Las autoridades activaron de inmediato los protocolos de emergencia. La Unidad Nacional para la Gestión del Riesgo de Desastres (UNGRD) se puso en contacto con los gobiernos locales para evaluar el alcance real de los daños. La Dirección General Marítima descartó amenaza de tsunami en la costa Pacífica. El presidente Abelardo de la Espriella se pronunció en las primeras horas, anunciando el despliegue de equipos y pidiendo calma y precaución ante posibles réplicas. Poco después del sismo principal, el SGC registró al menos una réplica de magnitud cercana a 4,6-4,8 alrededor de las 8:18 a.m., con epicentro en la zona de Nóvita, también en el Chocó. El monitoreo continúo a lo largo de la mañana.
Colombia se encuentra en una zona de alta actividad sísmica por la interacción de las placas Nazca y Sudamericana. Eventos de esta magnitud no son frecuentes, pero el país cuenta con una red de vigilancia que permitió reportes rápidos y actualizaciones. La profundidad del hipocentro ayudó a que el sacudimiento se distribuyera en un área amplia sin concentrar toda la energía en la superficie inmediata al epicentro. Aun así, las construcciones más vulnerables y las edificaciones antiguas mostraron sus límites, como se evidenció en Manizales y Quibdó.

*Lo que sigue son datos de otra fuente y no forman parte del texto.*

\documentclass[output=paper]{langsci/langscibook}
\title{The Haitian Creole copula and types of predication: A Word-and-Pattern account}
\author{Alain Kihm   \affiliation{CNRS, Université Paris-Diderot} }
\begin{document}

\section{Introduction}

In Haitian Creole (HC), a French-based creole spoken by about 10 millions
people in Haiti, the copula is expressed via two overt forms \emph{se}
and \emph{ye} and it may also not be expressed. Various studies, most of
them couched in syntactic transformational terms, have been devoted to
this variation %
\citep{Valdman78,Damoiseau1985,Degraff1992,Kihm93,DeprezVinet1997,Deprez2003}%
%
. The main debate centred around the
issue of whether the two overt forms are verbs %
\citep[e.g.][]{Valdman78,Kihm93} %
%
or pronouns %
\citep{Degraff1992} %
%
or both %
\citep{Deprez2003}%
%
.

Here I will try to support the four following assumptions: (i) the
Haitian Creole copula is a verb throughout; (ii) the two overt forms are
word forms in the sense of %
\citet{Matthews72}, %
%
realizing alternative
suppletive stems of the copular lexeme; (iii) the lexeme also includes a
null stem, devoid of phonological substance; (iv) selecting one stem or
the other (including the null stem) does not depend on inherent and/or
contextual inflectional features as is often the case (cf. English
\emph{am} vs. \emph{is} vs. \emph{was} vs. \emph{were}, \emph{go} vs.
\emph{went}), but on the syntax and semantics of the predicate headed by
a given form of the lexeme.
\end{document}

Las horas siguientes al temblor se dedicaron a la verificación de daños, el conteo de heridos y la inspección de estructuras. En muchas ciudades se pidió a la ciudadanía evitar el uso de motocicletas en zonas afectadas y permanecer atentos a las recomendaciones oficiales. El SGC invitó a reportar si se sintió el sismo a través de su plataforma de sismos sentidos, una herramienta que ayuda a mejorar los mapas de intensidad.

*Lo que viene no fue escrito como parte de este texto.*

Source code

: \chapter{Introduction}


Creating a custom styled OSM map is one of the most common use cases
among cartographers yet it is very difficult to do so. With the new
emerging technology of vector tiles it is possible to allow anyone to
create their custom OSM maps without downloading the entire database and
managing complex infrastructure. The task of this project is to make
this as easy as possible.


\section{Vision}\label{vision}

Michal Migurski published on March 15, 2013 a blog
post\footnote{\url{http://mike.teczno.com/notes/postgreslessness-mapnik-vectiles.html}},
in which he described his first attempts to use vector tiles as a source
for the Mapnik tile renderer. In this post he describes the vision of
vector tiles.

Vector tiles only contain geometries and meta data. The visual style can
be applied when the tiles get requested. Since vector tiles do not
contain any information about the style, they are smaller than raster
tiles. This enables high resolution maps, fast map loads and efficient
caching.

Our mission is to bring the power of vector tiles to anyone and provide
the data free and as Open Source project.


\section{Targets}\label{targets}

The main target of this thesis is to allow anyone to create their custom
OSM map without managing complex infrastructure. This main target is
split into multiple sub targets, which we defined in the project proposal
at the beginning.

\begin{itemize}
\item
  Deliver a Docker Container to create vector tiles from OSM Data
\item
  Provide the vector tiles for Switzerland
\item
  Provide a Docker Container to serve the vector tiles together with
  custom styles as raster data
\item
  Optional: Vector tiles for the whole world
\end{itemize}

Este tipo de eventos recuerda la importancia de la preparación: conocer las rutas de evacuación, tener un kit básico de emergencia y revisar la resistencia de las construcciones. Aunque la magnitud fue alta, la respuesta institucional y la relativa moderación de los daños en las grandes ciudades del interior muestran avances en la gestión del riesgo sísmico. Sin embargo, las zonas más cercanas al epicentro y las edificaciones históricas o más antiguas siguen siendo puntos de atención prioritaria.

A medida que avanza el día, las cifras de afectados y el inventario de daños se irán precisando. Mientras tanto, el llamado de las autoridades es claro: mantener la calma, seguir las instrucciones de los organismos de socorro y estar preparados para nuevas réplicas, que suelen acompañar a un sismo de esta magnitud en las horas y días posteriores.
El temblor del 10 de agosto de 2026 quedará registrado como uno de los eventos sísmicos más fuertes de los últimos años en el occidente colombiano. La evaluación de daños continúa y la prioridad sigue siendo la seguridad de las personas y la recuperación de las zonas más golpeadas.